» Task inputs
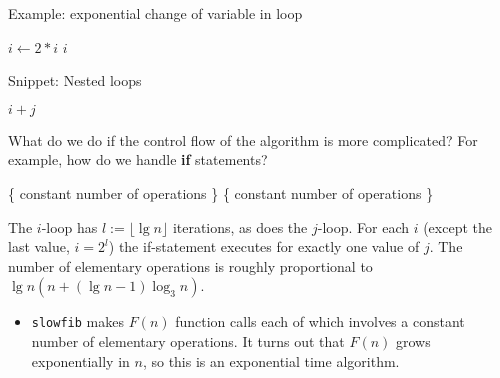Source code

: \begin{Boxample}[4]
\begin{algorithm}[H]
  \caption{Example: exponential change of variable in loop
    \label{alg:runtime1}}
\begin{algorithmic}[0]
\State {}
\State $i \gets 2*i$
\State {} $i$
\EndWhile
\end{algorithmic}
\end{algorithm}

\end{Boxample}

\begin{Boxample}[4]
\begin{algorithm}[H]
  \caption{Snippet: Nested loops
    \label{alg:nestloop}}
\begin{algorithmic}[0]
\State {} $i+j$
\EndFor
\EndFor
\end{algorithmic}
\end{algorithm}
\end{Boxample}

What do we do if the control flow of the algorithm is more complicated? For example, how do we handle \textbf{if} statements?

\begin{Boxample}[6]
\begin{algorithm}[H]
\begin{algorithmic}[0]
\State \{ constant number of operations \} 
\EndFor
\Else
{} 
\State \{ constant number of operations \}
\EndFor
\EndIf
\EndFor
\EndFor
\end{algorithmic}
\end{algorithm}
\end{Boxample}

The $i$-loop has $l:=\lfloor \lg n \rfloor$ iterations, as does the $j$-loop. 
For each $i$ (except the last value, $i = 2^l$) the if-statement executes for 
exactly one value of $j$. The number of elementary operations is roughly 
proportional to $\lg n (n + (\lg n - 1)\log_3 n)$. 
\fi



\begin{frame}
\begin{itemize}[<+->]
\item \texttt{slowfib} makes $F(n)$ function calls each of which involves a
constant number of elementary operations. It turns out that $F(n)$ grows
exponentially in $n$, so this is an \alert{exponential time algorithm}.
\end{itemize}
\end{frame}
\fi


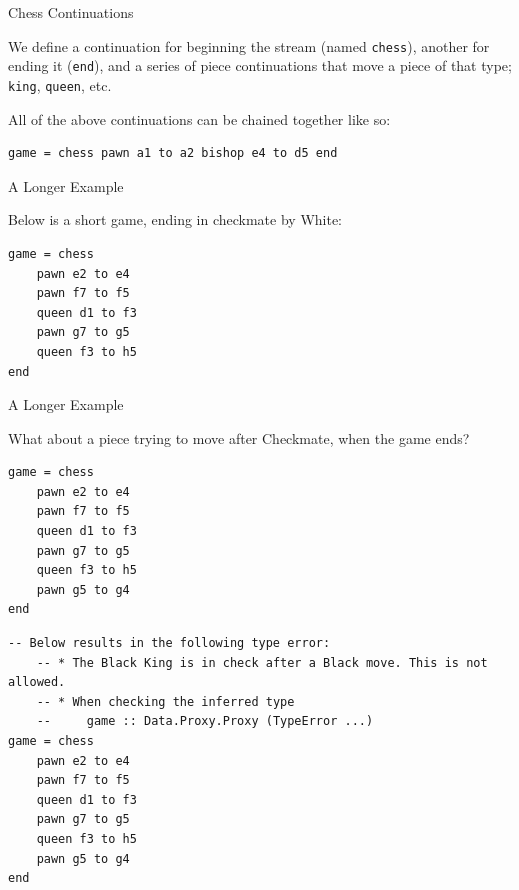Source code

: \documentclass{beamer}
\newcommand{\inline}[1]{\lstinline[basicstyle=\ttfamily]{#1}}
\begin{document}
\begin{frame}[fragile]{Chess Continuations}

We define a continuation for beginning the stream (named \inline{chess}), another for ending it (\inline{end}), and a series of piece continuations that move a piece of that type; \inline{king}, \inline{queen}, etc.

All of the above continuations can be chained together like so:

\begin{lstlisting}
game = chess pawn a1 to a2 bishop e4 to d5 end
\end{lstlisting}

\end{frame}

\begin{frame}[fragile]{A Longer Example}

Below is a short game, ending in checkmate by White:

\begin{figure}[h]
    \centering
    \newgame
    \scalebox{0.55}{\showboard}
    \quad
    \scalebox{0.55}{\showboard}
    \label{threemovecheckmate}
\end{figure}

\pause

\begin{lstlisting}
game = chess
    pawn e2 to e4
    pawn f7 to f5
    queen d1 to f3
    pawn g7 to g5
    queen f3 to h5
end
\end{lstlisting}

\end{frame}

\begin{frame}[fragile]{A Longer Example}

What about a piece trying to move after Checkmate, when the game ends?

\begin{overprint}

\begin{lstlisting}
game = chess
    pawn e2 to e4
    pawn f7 to f5
    queen d1 to f3
    pawn g7 to g5
    queen f3 to h5
    pawn g5 to g4
end
\end{lstlisting}

\begin{lstlisting}
-- Below results in the following type error:
    -- * The Black King is in check after a Black move. This is not allowed.
    -- * When checking the inferred type
    --     game :: Data.Proxy.Proxy (TypeError ...)
game = chess
    pawn e2 to e4
    pawn f7 to f5
    queen d1 to f3
    pawn g7 to g5
    queen f3 to h5
    pawn g5 to g4
end
\end{lstlisting}

\end{overprint}

\end{frame}
\end{document}
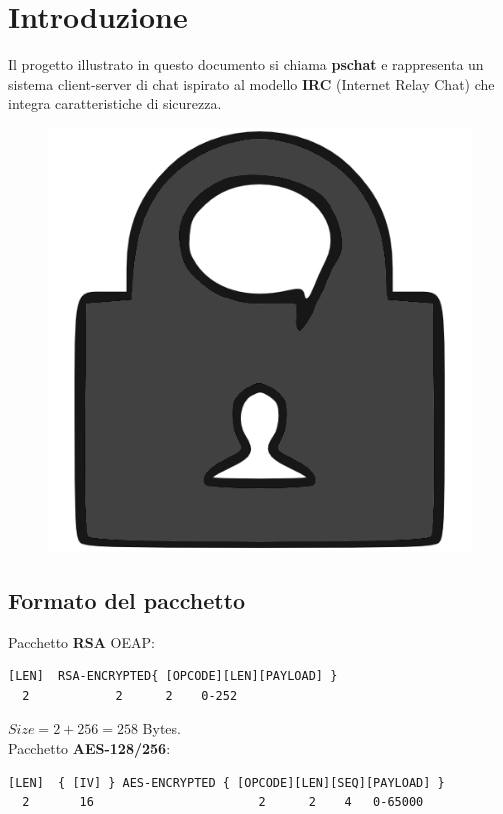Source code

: \documentclass[a4paper,titlepage]{article}
\begin{document}
\section{Introduzione}  \thispagestyle{plain}
Il progetto illustrato in questo documento si chiama \textbf{pschat} e rappresenta un sistema client-server di chat ispirato al modello \textbf{IRC} (Internet Relay Chat) che integra caratteristiche di sicurezza.\\
\begin{figure}[H]
  \centering \includegraphics[scale=1.0]{../data/psc_orig.png}
\end{figure}

\subsection{Formato del pacchetto}

Pacchetto \textbf{RSA} OEAP:
\begin{verbatim}
[LEN]  RSA-ENCRYPTED{ [OPCODE][LEN][PAYLOAD] }
  2            2      2    0-252
\end{verbatim}
$Size = 2 + 256= 258$ Bytes.\\

Pacchetto \textbf{AES-128/256}:
\begin{verbatim}
[LEN]  { [IV] } AES-ENCRYPTED { [OPCODE][LEN][SEQ][PAYLOAD] }
  2       16                       2      2    4   0-65000
\end{verbatim}
\end{document}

» Task
Copy each line of the listing that carries the string "piece".

» Answer to this task
We define a continuation for beginning the stream (named \inline{chess}), another for ending it (\inline{end}), and a series of piece continuations that move a piece of that type; \inline{king}, \inline{queen}, etc.
What about a piece trying to move after Checkmate, when the game ends?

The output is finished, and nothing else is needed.